Russells
119-121 Station Road, London
, E4 6BN
Recognised sole practitioner
54717
Decision - Agreement
Outcome: Regulatory settlement agreement
Outcome date: 9 June 2025
Published date: 25 June 2025
Firm details
No detail provided:
Outcome details
This outcome was reached by agreement.
Decision details
1. Agreed outcome
1.1 Russells (the Firm), a recognised sole practice, authorised and regulated by the Solicitors Regulation Authority (SRA) agrees to the following outcome to the investigation:
- it is fined £9,656
- to the publication of this agreement
- it will pay the costs of the investigation of £600.
2. Summary of Facts
2.1 We carried out an investigation into the firm following a desk-based review (DBR) by our AML Proactive Supervision team.
2.2 Our review identified areas of concern in relation to the firm's compliance with the Money Laundering, Terrorist Financing (Information on the Payer) Regulations 2017 (MLRs 2017), the SRA Principles 2011, the SRA Code of Conduct 2011, the SRA Principles 2019 and the SRA Code of Conduct for Firms 2019.
2.3 The DBR identified concerns surrounding the firm's firm-wide risk assessment, policies, controls and procedures, client and matter risk assessments, customer due diligence, source of funds checks on files and lack of checks on politically exposed persons, including sanctions checks. We have limited the allegations to the following breaches:
Firm-Wide Risk Assessment (FWRA)
2.4 Between 26 June 2017 and 9 December 2022, the firm failed to have in place a documented assessment of the risks of money laundering and terrorist financing to which its business was subject (a firm-wide risk assessment (FWRA)), pursuant to Regulations 18(1) and 18(4) of the MLRs 2017. Policies, Controls and Procedures (PCPs)
2.5 Between 26 June 2017 and 14 February 2025, the firm failed to establish and maintain fully compliant policies, controls, and procedures (PCPs) to mitigate and effectively manage the risks of money laundering and terrorist financing, identified in any risk assessment (FWRA), pursuant to Regulation 19(1)(a) of the MLRs 2017, and regularly review and update them pursuant to Regulation 19(1)(b) of the MLRs 2017.
3. Admissions
3.1 The firm admits, and the SRA accepts, that by failing to comply with the MLRs 2017 that:
To the extent the conduct took place before 24 November 2019, it breached:
- Principle 6 of the SRA Principles 2011 – which states you must behave in a way that maintains the trust the public places in you and in the provisions of legal services.
- Principle 8 of the SRA Principles 2011 – which states you must run in your business or carry out your role in the business effectively and in accordance with proper governance and sound financial risk management principles. And the firm failed to achieve:
- Outcome 7.2 of the SRA Code of Conduct 2011 – which states you have effective systems and controls in place to achieve and comply with all the principles, rules and outcomes and other requirements of the handbook, where applicable.

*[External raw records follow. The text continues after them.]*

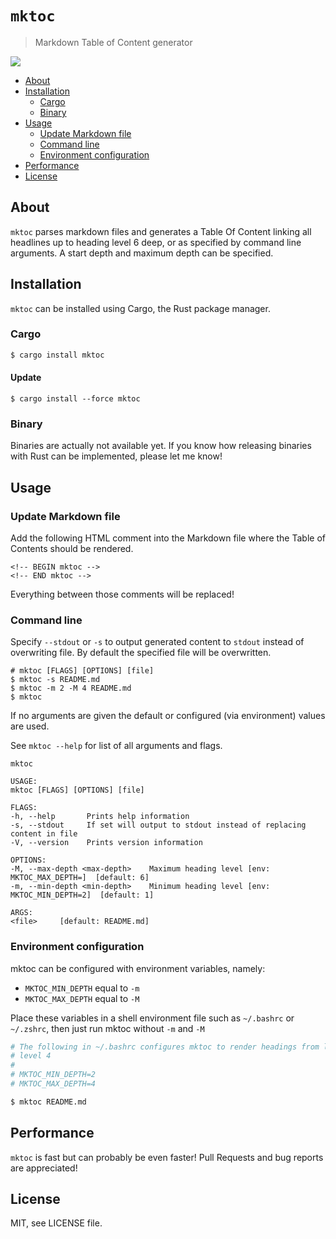 # `mktoc`
> Markdown Table of Content generator

![](https://github.com/kevingimbel/mktoc/workflows/Clippy%20check/badge.svg)

<!-- BEGIN mktoc -->
- [About](#about)
- [Installation](#installation)
  - [Cargo](#cargo)
  - [Binary](#binary)
- [Usage](#usage)
  - [Update Markdown file](#update-markdown-file)
  - [Command line](#command-line)
  - [Environment configuration](#environment-configuration)
- [Performance](#performance)
- [License](#license)
<!-- END mktoc -->

## About

`mktoc` parses markdown files and generates a Table Of Content linking all headlines up to heading level 6 deep, or as specified by command line arguments. A start depth and maximum depth can be specified.

## Installation

`mktoc` can be installed using Cargo, the Rust package manager.

### Cargo

```sh
$ cargo install mktoc
```
#### Update

```
$ cargo install --force mktoc
```

### Binary

Binaries are actually not available yet. If you know how releasing binaries with Rust can be implemented, please let me know!

## Usage

### Update Markdown file

Add the following HTML comment into the Markdown file where the Table of Contents should be rendered.

```
<!-- BEGIN mktoc -->
<!-- END mktoc -->
```

Everything between those comments will be replaced!

### Command line

Specify `--stdout` or `-s` to output generated content to `stdout` instead of overwriting file. By default the specified file will be overwritten.

```
# mktoc [FLAGS] [OPTIONS] [file] 
$ mktoc -s README.md
$ mktoc -m 2 -M 4 README.md
$ mktoc
```
If no arguments are given the default or configured (via environment) values are
used. 

See `mktoc --help` for list of all arguments and flags.

```
mktoc

USAGE:
mktoc [FLAGS] [OPTIONS] [file]

FLAGS:
-h, --help       Prints help information
-s, --stdout     If set will output to stdout instead of replacing content in file
-V, --version    Prints version information

OPTIONS:
-M, --max-depth <max-depth>    Maximum heading level [env: MKTOC_MAX_DEPTH=]  [default: 6]
-m, --min-depth <min-depth>    Minimum heading level [env: MKTOC_MIN_DEPTH=2]  [default: 1]

ARGS:
<file>     [default: README.md]
```

### Environment configuration

mktoc can be configured with environment variables, namely:

- `MKTOC_MIN_DEPTH` equal to `-m`
- `MKTOC_MAX_DEPTH` equal to `-M`

Place these variables in a shell environment file such as `~/.bashrc` or
`~/.zshrc`, then just run mktoc without `-m` and `-M`

```sh
# The following in ~/.bashrc configures mktoc to render headings from level 2 to
# level 4
# 
# MKTOC_MIN_DEPTH=2
# MKTOC_MAX_DEPTH=4

$ mktoc README.md
```

## Performance

`mktoc` is fast but can probably be even faster! Pull Requests and bug reports are appreciated!

## License

MIT, see LICENSE file.
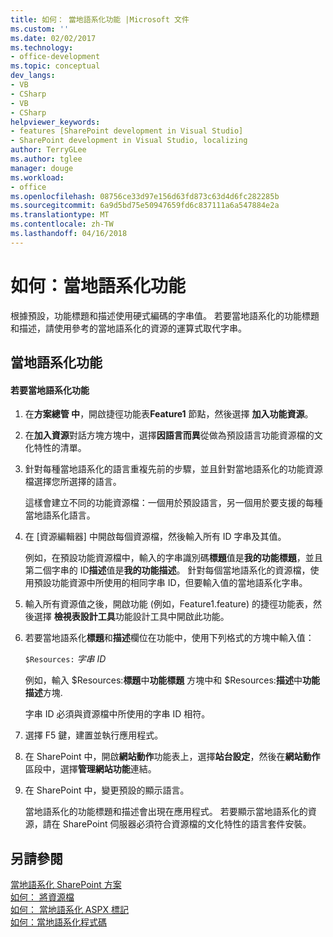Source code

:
 ```yaml
---
title: 如何： 當地語系化功能 |Microsoft 文件
ms.custom: ''
ms.date: 02/02/2017
ms.technology:
- office-development
ms.topic: conceptual
dev_langs:
- VB
- CSharp
- VB
- CSharp
helpviewer_keywords:
- features [SharePoint development in Visual Studio]
- SharePoint development in Visual Studio, localizing
author: TerryGLee
ms.author: tglee
manager: douge
ms.workload:
- office
ms.openlocfilehash: 08756ce33d97e156d63fd873c63d4d6fc282285b
ms.sourcegitcommit: 6a9d5bd75e50947659fd6c837111a6a547884e2a
ms.translationtype: MT
ms.contentlocale: zh-TW
ms.lasthandoff: 04/16/2018
---
```

# <a name="how-to-localize-a-feature"></a>如何：當地語系化功能
  根據預設，功能標題和描述使用硬式編碼的字串值。 若要當地語系化的功能標題和描述，請使用參考的當地語系化的資源的運算式取代字串。  
  
## <a name="localizing-a-feature"></a>當地語系化功能  
  
#### <a name="to-localize-a-feature"></a>若要當地語系化功能  
  
1.  在**方案總管 中**，開啟捷徑功能表**Feature1**  節點，然後選擇 **加入功能資源**。  
  
2.  在**加入資源**對話方塊方塊中，選擇**因語言而異**從做為預設語言功能資源檔的文化特性的清單。  
  
3.  針對每種當地語系化的語言重複先前的步驟，並且針對當地語系化的功能資源檔選擇您所選擇的語言。  
  
     這樣會建立不同的功能資源檔：一個用於預設語言，另一個用於要支援的每種當地語系化語言。  
  
4.  在 [資源編輯器] 中開啟每個資源檔，然後輸入所有 ID 字串及其值。  
  
     例如，在預設功能資源檔中，輸入的字串識別碼**標題**值是**我的功能標題**，並且第二個字串的 ID**描述**值是**我的功能描述**。 針對每個當地語系化的資源檔，使用預設功能資源中所使用的相同字串 ID，但要輸入值的當地語系化字串。  
  
5.  輸入所有資源值之後，開啟功能 (例如，Feature1.feature) 的捷徑功能表，然後選擇 **檢視表設計工具**功能設計工具中開啟此功能。  
  
6.  若要當地語系化**標題**和**描述**欄位在功能中，使用下列格式的方塊中輸入值：  
  
     `$Resources:` *字串 ID*  
  
     例如，輸入 $Resources:**標題**中**功能標題** 方塊中和 $Resources:**描述**中**功能描述**方塊.  
  
     字串 ID 必須與資源檔中所使用的字串 ID 相符。  
  
7.  選擇 F5 鍵，建置並執行應用程式。  
  
8.  在 SharePoint 中，開啟**網站動作**功能表上，選擇**站台設定**，然後在**網站動作**區段中，選擇**管理網站功能**連結。  
  
9. 在 SharePoint 中，變更預設的顯示語言。  
  
     當地語系化的功能標題和描述會出現在應用程式。 若要顯示當地語系化的資源，請在 SharePoint 伺服器必須符合資源檔的文化特性的語言套件安裝。  
  
## <a name="see-also"></a>另請參閱  
 [當地語系化 SharePoint 方案](../sharepoint/localizing-sharepoint-solutions.md)   
 [如何： 將資源檔](../sharepoint/how-to-add-a-resource-file.md)   
 [如何： 當地語系化 ASPX 標記](../sharepoint/how-to-localize-aspx-markup.md)   
 [如何：當地語系化程式碼](../sharepoint/how-to-localize-code.md)  
  
  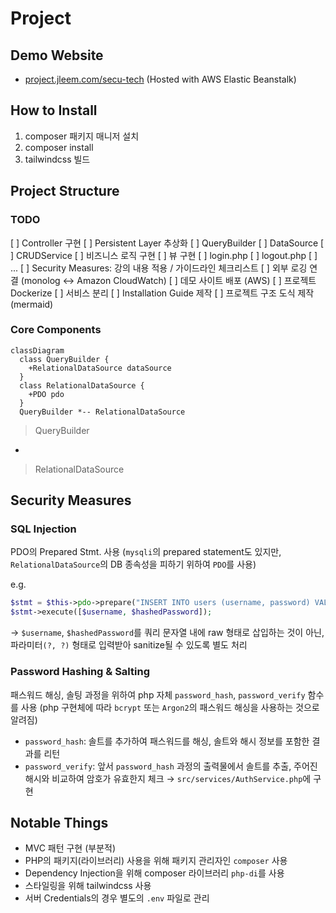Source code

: # Project

## Demo Website
- [project.jleem.com/secu-tech](project.jleem.com/secu-tech) (Hosted with AWS Elastic Beanstalk)

## How to Install

1. composer 패키지 매니저 설치
2. composer install
3. tailwindcss 빌드

## Project Structure

### TODO

[ ] Controller 구현
[ ] Persistent Layer 추상화
  [ ] QueryBuilder
  [ ] DataSource
  [ ] CRUDService
[ ] 비즈니스 로직 구현
[ ] 뷰 구현
  [ ] login.php
  [ ] logout.php
  [ ] ...
[ ] Security Measures: 강의 내용 적용 / 가이드라인 체크리스트
[ ] 외부 로깅 연결 (monolog <-> Amazon CloudWatch)
[ ] 데모 사이트 배포 (AWS)
[ ] 프로젝트 Dockerize
[ ] 서비스 분리
[ ] Installation Guide 제작
[ ] 프로젝트 구조 도식 제작 (mermaid)

### Core Components

```mermaid
classDiagram
  class QueryBuilder {
    +RelationalDataSource dataSource
  }
  class RelationalDataSource {
    +PDO pdo
  }
  QueryBuilder *-- RelationalDataSource
```

> QueryBuilder
>
-

> RelationalDataSource
>

## Security Measures

### SQL Injection

PDO의 Prepared Stmt. 사용
(`mysqli`의 prepared statement도 있지만, `RelationalDataSource`의 DB 종속성을 피하기 위하여 `PDO`를 사용)

e.g.

```php
$stmt = $this->pdo->prepare("INSERT INTO users (username, password) VALUES (?, ?)");
$stmt->execute([$username, $hashedPassword]);
```

→ `$username`, `$hashedPassword`를 쿼리 문자열 내에 raw 형태로 삽입하는 것이 아닌, 파라미터`(?, ?)` 형태로 입력받아 sanitize될 수 있도록 별도 처리

### Password Hashing & Salting

패스워드 해싱, 솔팅 과정을 위하여 php 자체 `password_hash`, `password_verify` 함수를 사용
(php 구현체에 따라 `bcrypt` 또는 `Argon2`의 패스워드 해싱을 사용하는 것으로 알려짐)

- `password_hash`: 솔트를 추가하여 패스워드를 해싱, 솔트와 해시 정보를 포함한 결과를 리턴
- `password_verify`: 앞서 `password_hash` 과정의 출력물에서 솔트를 추출, 주어진 해시와 비교하여 암호가 유효한지 체크
→ `src/services/AuthService.php`에 구현

## Notable Things

- MVC 패턴 구현 (부분적)
- PHP의 패키지(라이브러리) 사용을 위해 패키지 관리자인 `composer` 사용
- Dependency Injection을 위해 composer 라이브러리 `php-di`를 사용
- 스타일링을 위해 tailwindcss 사용
- 서버 Credentials의 경우 별도의 `.env` 파일로 관리

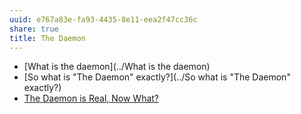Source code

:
 ```yaml
---
uuid: e767a83e-fa93-4435-8e11-eea2f47cc36c
share: true
title: The Daemon
---
```

* [What is the daemon](../What is the daemon)
* [So what is "The Daemon"  exactly?](../So what is "The Daemon"  exactly?)
* [The Daemon is Real, Now What?](../952abb04-36df-4913-ace1-651763fa1c88)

- Outcome 7.5 of the SRA Code of Conduct 2011 – which states you comply with legislation applicable to your business, including anti-money laundering and data protection legislation.
To the extent the conduct took place from 25 November 2019 onwards, it breached:
- Principle 2 of the SRA Principles 2019 – which states you act in a way that upholds public trust and confidence in the solicitors' profession and in legal services provided by authorised persons.
- Paragraph 2.1(a) of the SRA Code of Conduct for Firms 2019 – which states you have effective governance structures, arrangements, systems, and controls in place that ensure you comply with all the SRA's regulatory arrangements, as well as with other regulatory and legislative requirements, which apply to you.
- Paragraph 3.1 of the SRA Code of Conduct for Firms 2019 – which states that you keep up to date with and follow the law and regulation governing the way you work.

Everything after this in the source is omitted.